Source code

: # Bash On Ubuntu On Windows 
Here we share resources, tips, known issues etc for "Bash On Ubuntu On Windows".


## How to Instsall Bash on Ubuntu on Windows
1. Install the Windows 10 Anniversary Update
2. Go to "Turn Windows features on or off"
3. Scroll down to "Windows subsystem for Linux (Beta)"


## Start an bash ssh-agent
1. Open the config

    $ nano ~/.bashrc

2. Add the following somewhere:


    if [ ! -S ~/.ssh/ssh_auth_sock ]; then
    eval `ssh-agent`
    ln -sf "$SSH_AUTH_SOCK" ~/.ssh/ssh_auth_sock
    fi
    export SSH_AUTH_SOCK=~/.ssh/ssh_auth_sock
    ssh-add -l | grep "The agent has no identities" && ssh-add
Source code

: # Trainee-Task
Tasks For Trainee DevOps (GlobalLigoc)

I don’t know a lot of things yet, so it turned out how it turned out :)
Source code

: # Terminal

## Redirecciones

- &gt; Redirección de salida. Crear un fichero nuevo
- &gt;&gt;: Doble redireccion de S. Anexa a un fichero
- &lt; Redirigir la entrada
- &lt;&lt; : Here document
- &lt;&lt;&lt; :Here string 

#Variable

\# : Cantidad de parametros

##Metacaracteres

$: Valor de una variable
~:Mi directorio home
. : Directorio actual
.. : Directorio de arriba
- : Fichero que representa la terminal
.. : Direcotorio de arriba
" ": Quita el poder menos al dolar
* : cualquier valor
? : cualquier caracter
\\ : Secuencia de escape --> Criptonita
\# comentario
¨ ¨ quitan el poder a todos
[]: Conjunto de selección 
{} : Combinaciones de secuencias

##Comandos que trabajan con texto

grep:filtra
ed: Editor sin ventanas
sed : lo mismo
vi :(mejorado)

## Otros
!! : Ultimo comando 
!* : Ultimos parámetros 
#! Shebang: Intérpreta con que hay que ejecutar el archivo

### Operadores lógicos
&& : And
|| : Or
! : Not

=== Instructions for the task ===
What are the lines, exactly as written above, from the line with "# Bash On Ubuntu On Windows" to the line with "##Metacaracteres", both included? Output only those.

=== Answer section ===
: # Bash On Ubuntu On Windows 
Here we share resources, tips, known issues etc for "Bash On Ubuntu On Windows".


## How to Instsall Bash on Ubuntu on Windows
1. Install the Windows 10 Anniversary Update
2. Go to "Turn Windows features on or off"
3. Scroll down to "Windows subsystem for Linux (Beta)"


## Start an bash ssh-agent
1. Open the config

    $ nano ~/.bashrc

2. Add the following somewhere:


    if [ ! -S ~/.ssh/ssh_auth_sock ]; then
    eval `ssh-agent`
    ln -sf "$SSH_AUTH_SOCK" ~/.ssh/ssh_auth_sock
    fi
    export SSH_AUTH_SOCK=~/.ssh/ssh_auth_sock
    ssh-add -l | grep "The agent has no identities" && ssh-add
Source code

: # Trainee-Task
Tasks For Trainee DevOps (GlobalLigoc)

I don’t know a lot of things yet, so it turned out how it turned out :)
Source code

: # Terminal

## Redirecciones

- &gt; Redirección de salida. Crear un fichero nuevo
- &gt;&gt;: Doble redireccion de S. Anexa a un fichero
- &lt; Redirigir la entrada
- &lt;&lt; : Here document
- &lt;&lt;&lt; :Here string 

#Variable

\# : Cantidad de parametros

##Metacaracteres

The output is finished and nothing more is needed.